▶ [WHAT THE TASK REQUIRES]: Out of the lines below, please list those that hold the string "vertices".

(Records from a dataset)
^^^^^^^^^^^^^^^^
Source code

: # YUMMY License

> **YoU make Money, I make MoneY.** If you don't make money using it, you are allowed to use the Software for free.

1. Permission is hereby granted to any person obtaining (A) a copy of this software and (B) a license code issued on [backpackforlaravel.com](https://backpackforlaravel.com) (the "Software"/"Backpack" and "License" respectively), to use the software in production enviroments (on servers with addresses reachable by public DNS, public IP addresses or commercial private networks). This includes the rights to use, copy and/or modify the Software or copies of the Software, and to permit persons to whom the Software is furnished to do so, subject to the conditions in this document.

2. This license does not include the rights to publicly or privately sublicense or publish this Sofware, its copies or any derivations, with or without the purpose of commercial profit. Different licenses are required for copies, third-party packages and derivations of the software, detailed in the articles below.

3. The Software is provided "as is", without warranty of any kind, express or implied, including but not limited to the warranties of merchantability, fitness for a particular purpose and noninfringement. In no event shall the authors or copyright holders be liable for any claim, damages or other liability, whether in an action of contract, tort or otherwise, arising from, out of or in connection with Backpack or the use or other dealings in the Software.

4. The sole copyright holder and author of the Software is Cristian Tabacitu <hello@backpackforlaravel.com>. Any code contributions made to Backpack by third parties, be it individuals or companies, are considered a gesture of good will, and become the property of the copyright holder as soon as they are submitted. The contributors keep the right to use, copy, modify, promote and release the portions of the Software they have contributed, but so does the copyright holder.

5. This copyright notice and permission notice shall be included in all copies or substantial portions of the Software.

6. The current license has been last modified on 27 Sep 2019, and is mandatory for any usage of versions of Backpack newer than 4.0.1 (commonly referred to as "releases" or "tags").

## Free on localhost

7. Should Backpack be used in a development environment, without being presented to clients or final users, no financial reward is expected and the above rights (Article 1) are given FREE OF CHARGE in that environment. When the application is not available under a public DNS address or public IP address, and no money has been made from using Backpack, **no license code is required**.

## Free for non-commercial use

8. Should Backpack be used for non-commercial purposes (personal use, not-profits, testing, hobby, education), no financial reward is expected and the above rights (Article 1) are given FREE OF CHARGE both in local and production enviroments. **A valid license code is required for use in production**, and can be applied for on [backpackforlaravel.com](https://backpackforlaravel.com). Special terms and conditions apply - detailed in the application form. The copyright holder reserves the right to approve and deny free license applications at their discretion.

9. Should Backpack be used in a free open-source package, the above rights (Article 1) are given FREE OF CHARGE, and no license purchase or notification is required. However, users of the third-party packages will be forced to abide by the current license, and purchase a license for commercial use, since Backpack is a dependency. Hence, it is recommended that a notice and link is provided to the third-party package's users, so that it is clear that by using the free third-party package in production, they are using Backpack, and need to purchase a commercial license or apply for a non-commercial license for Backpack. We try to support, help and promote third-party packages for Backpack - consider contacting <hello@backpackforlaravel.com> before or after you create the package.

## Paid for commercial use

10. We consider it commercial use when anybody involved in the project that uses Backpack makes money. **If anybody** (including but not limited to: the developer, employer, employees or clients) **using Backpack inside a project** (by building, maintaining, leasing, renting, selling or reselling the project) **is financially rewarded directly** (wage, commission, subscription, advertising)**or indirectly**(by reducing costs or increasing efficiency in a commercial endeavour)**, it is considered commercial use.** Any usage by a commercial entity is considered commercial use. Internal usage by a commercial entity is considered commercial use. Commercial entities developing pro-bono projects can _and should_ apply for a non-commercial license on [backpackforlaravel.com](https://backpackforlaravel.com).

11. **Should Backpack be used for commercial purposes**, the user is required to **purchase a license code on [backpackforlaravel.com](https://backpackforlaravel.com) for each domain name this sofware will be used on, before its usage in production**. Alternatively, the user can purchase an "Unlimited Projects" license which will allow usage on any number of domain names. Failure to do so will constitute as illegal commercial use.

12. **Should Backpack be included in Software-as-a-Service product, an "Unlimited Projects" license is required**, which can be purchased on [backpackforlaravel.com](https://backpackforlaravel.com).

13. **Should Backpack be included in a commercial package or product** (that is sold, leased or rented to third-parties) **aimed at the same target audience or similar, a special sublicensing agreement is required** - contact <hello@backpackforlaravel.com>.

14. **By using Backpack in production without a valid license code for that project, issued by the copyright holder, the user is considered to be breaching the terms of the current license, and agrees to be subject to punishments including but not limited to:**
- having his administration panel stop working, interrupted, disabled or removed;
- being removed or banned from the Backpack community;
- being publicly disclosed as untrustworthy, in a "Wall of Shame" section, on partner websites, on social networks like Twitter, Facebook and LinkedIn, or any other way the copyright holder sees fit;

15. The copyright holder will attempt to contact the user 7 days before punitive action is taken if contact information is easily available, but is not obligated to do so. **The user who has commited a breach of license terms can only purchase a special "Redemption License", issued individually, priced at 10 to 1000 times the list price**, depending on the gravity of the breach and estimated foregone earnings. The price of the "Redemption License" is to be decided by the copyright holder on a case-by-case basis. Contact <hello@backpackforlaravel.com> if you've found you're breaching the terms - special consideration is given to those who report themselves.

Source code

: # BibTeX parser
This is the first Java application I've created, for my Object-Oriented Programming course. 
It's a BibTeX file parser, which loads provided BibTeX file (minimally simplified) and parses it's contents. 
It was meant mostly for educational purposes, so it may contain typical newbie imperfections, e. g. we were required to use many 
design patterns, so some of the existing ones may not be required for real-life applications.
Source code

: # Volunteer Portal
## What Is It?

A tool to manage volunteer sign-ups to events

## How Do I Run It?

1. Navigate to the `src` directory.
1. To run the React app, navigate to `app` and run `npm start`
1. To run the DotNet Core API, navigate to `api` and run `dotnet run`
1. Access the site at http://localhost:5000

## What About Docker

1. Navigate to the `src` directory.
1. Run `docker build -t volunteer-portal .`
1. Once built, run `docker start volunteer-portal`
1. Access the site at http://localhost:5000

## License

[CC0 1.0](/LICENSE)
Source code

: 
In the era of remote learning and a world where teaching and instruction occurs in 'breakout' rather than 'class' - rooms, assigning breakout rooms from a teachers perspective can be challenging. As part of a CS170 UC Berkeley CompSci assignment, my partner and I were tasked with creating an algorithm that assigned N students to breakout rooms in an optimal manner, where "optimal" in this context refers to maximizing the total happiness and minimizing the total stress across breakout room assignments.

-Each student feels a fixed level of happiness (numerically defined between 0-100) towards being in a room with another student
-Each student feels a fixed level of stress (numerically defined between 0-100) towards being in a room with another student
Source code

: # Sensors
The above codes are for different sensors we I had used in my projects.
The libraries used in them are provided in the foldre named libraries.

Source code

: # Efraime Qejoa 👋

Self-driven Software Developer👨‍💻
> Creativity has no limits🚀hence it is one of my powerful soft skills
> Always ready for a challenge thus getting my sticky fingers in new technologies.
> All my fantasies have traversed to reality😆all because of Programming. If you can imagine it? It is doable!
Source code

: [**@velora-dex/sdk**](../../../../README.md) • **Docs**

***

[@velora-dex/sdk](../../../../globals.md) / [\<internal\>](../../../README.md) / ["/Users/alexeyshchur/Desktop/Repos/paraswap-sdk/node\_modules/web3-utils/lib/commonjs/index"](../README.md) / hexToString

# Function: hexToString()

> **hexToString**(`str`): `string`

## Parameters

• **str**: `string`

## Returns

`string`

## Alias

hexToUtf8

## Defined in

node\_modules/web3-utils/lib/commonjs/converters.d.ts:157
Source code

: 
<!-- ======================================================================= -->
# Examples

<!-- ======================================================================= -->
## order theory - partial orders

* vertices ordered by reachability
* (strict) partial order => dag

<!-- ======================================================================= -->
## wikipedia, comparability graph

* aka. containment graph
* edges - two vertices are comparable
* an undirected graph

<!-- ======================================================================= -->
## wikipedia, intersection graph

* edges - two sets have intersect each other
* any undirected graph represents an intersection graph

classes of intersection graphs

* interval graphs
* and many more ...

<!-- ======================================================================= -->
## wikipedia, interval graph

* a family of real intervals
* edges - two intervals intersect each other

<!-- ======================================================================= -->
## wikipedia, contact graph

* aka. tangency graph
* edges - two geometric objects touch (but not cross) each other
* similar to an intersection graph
^^^^^^^^^^^^^^^^
▶ [THE COMPLETED TASK]:
* vertices ordered by reachability
* edges - two vertices are comparable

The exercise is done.